◆ **Problem to solve**
Only the lines from the one containing "- express v4" to the end of the data are wanted; print them exactly as they appear.

'''

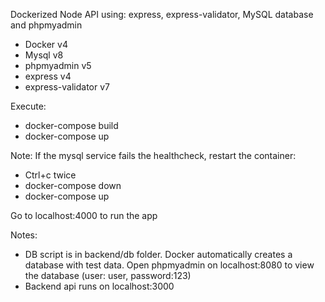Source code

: Dockerized Node API using: express, express-validator, MySQL database and phpmyadmin
- Docker v4
- Mysql v8
- phpmyadmin v5
- express v4
- express-validator v7

Execute:
- docker-compose build
- docker-compose up

Note: 
If the mysql service fails the healthcheck, restart the container:
- Ctrl+c twice
- docker-compose down
- docker-compose up

Go to localhost:4000 to run the app

Notes:
- DB script is in backend/db folder. Docker automatically creates a database with test data. Open phpmyadmin on localhost:8080 to view the database (user: user, password:123)
- Backend api runs on localhost:3000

'''

◆ **Response for this exercise**
- express v4
- express-validator v7

Execute:
- docker-compose build
- docker-compose up

Note: 
If the mysql service fails the healthcheck, restart the container:
- Ctrl+c twice
- docker-compose down
- docker-compose up

Go to localhost:4000 to run the app

Notes:
- DB script is in backend/db folder. Docker automatically creates a database with test data. Open phpmyadmin on localhost:8080 to view the database (user: user, password:123)
- Backend api runs on localhost:3000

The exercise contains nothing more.